Annual economic summit conferences bringing together leaders of the United States, Britain, France, West Germany, Italy and Japan have been held since 1975 with Canada joining in 1976. Here is a capsule summary:
1--Chateau de Rambouillet, France, Nov. 15-17, 1975. Agreed to stimulate economies; accepted flexible exchange rates; gave strong support and momentum to Tokyo Round of trade talks, which three years later lowered tariff barriers.
2--San Juan, Puerto Rico, June 27-28, 1976. Called for balanced growth, stressing danger of a "new wave" of inflation.
3--London, May 7-8, 1977. Agreed on broad economic policies, those with stronger economies (United States, West Germany, Japan) emphasizing growth, those with higher inflation stressing stabilization; approved increased reliance on nuclear energy, and gave further impetus to trade-liberalization talks.
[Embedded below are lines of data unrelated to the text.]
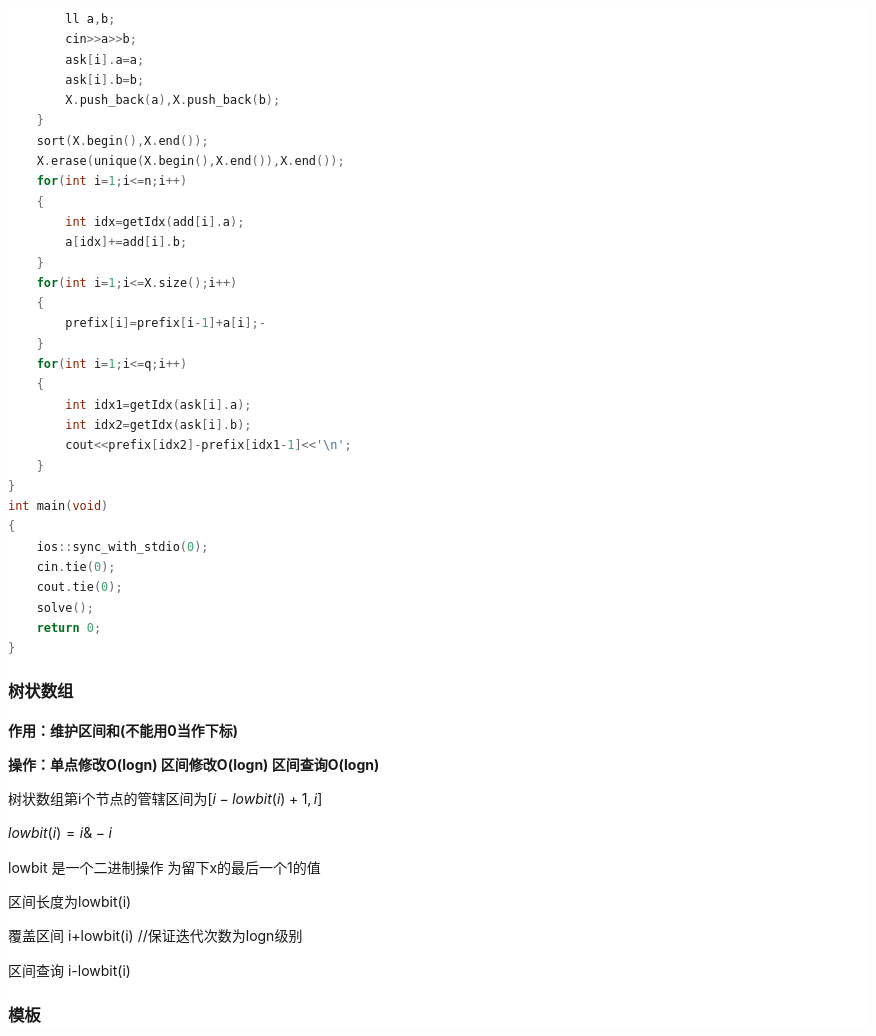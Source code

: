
 ```cpp
		ll a,b;
		cin>>a>>b;
		ask[i].a=a;
		ask[i].b=b;
		X.push_back(a),X.push_back(b);
	}
	sort(X.begin(),X.end());
	X.erase(unique(X.begin(),X.end()),X.end());
	for(int i=1;i<=n;i++)
	{
		int idx=getIdx(add[i].a);
		a[idx]+=add[i].b;
	}
	for(int i=1;i<=X.size();i++)
	{
		prefix[i]=prefix[i-1]+a[i];-
	}
	for(int i=1;i<=q;i++)
	{
		int idx1=getIdx(ask[i].a);
		int idx2=getIdx(ask[i].b);
		cout<<prefix[idx2]-prefix[idx1-1]<<'\n';
	}
}
int main(void)
{
	ios::sync_with_stdio(0);
	cin.tie(0);
	cout.tie(0);
	solve();
	return 0;
}
```

### 树状数组

**作用：维护区间和(不能用0当作下标)**

**操作：单点修改O(logn) 区间修改O(logn) 区间查询O(logn)**

树状数组第i个节点的管辖区间为$[i-lowbit(i)+1,i]$

$lowbit(i)=i\&-i$

lowbit 是一个二进制操作 为留下x的最后一个1的值

区间长度为lowbit(i)

覆盖区间 i+lowbit(i) //保证迭代次数为logn级别

区间查询 i-lowbit(i)

### 模板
4--Bonn, July 16-17, 1978. Agreed on coordinated economic policies with respect to growth, deficits and inflation; pledged conservation and other steps on energy; promised support for developing countries.
5--Tokyo, June 28-29, 1979. Agreed on steps to limit oil imports, to create a register of international oil transactions and to maintain or raise domestic oil prices to the world level.
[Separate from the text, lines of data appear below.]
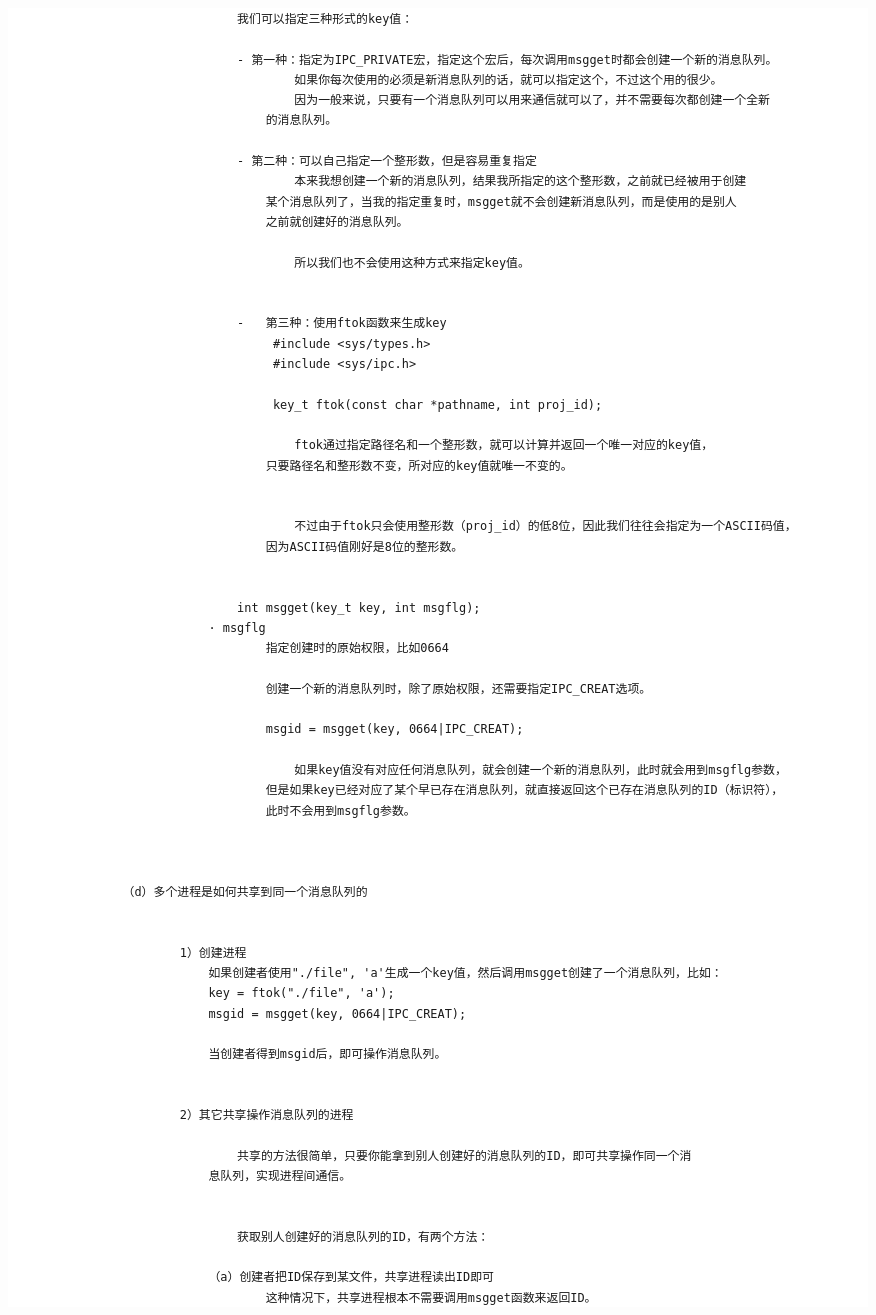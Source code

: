 									我们可以指定三种形式的key值：
									
									- 第一种：指定为IPC_PRIVATE宏，指定这个宏后，每次调用msgget时都会创建一个新的消息队列。
											如果你每次使用的必须是新消息队列的话，就可以指定这个，不过这个用的很少。
											因为一般来说，只要有一个消息队列可以用来通信就可以了，并不需要每次都创建一个全新
										的消息队列。
											
									- 第二种：可以自己指定一个整形数，但是容易重复指定
											本来我想创建一个新的消息队列，结果我所指定的这个整形数，之前就已经被用于创建
										某个消息队列了，当我的指定重复时，msgget就不会创建新消息队列，而是使用的是别人
										之前就创建好的消息队列。
												
											所以我们也不会使用这种方式来指定key值。
											
											
									-	第三种：使用ftok函数来生成key
										 #include <sys/types.h>
										 #include <sys/ipc.h>

										 key_t ftok(const char *pathname, int proj_id);

											ftok通过指定路径名和一个整形数，就可以计算并返回一个唯一对应的key值，
										只要路径名和整形数不变，所对应的key值就唯一不变的。
										
										
											不过由于ftok只会使用整形数（proj_id）的低8位，因此我们往往会指定为一个ASCII码值，
										因为ASCII码值刚好是8位的整形数。
											
							
									int msgget(key_t key, int msgflg);
								· msgflg
										指定创建时的原始权限，比如0664
										
										创建一个新的消息队列时，除了原始权限，还需要指定IPC_CREAT选项。
									
										msgid = msgget(key, 0664|IPC_CREAT);
										
											如果key值没有对应任何消息队列，就会创建一个新的消息队列，此时就会用到msgflg参数，
										但是如果key已经对应了某个早已存在消息队列，就直接返回这个已存在消息队列的ID（标识符），
										此时不会用到msgflg参数。
									
									
									
					（d）多个进程是如何共享到同一个消息队列的	
							
							
							1）创建进程
								如果创建者使用"./file", 'a'生成一个key值，然后调用msgget创建了一个消息队列，比如：
								key = ftok("./file", 'a');
								msgid = msgget(key, 0664|IPC_CREAT);
								
								当创建者得到msgid后，即可操作消息队列。
								
								
							2）其它共享操作消息队列的进程
							
									共享的方法很简单，只要你能拿到别人创建好的消息队列的ID，即可共享操作同一个消
								息队列，实现进程间通信。
							
							
									获取别人创建好的消息队列的ID，有两个方法：
								
								（a）创建者把ID保存到某文件，共享进程读出ID即可
										这种情况下，共享进程根本不需要调用msgget函数来返回ID。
6--Venice, Italy, June 21-23, 1980. Called for complete withdrawal of Soviet troops from Afghanistan; made reduction of inflation "immediate top priority," and agreed to conserve oil and develop alternate energy sources.
7--Ottawa, July 20-22, 1981. Debated high U.S. interest rates; supported global negotiations on development, paving the way for the summit of 21 industrial and developing nations at Cancun, Mexico.
8--Versailles, France, June 5-6, 1982. Agreed to intensify economic and monetary cooperation; launched a study of exchange rate intervention. A communique that papered over differences on East-West trade later erupted in a dispute over the Soviet-European natural gas pipeline.
9--Williamsburg, Va., May 28-30, 1983. President Reagan won support for U.S. missile deployment in Europe.
10--London, June 7-9, 1984. The effect of high U.S. interest rates on world economic recovery dominated talks; members pledged to help debt-ridden nations.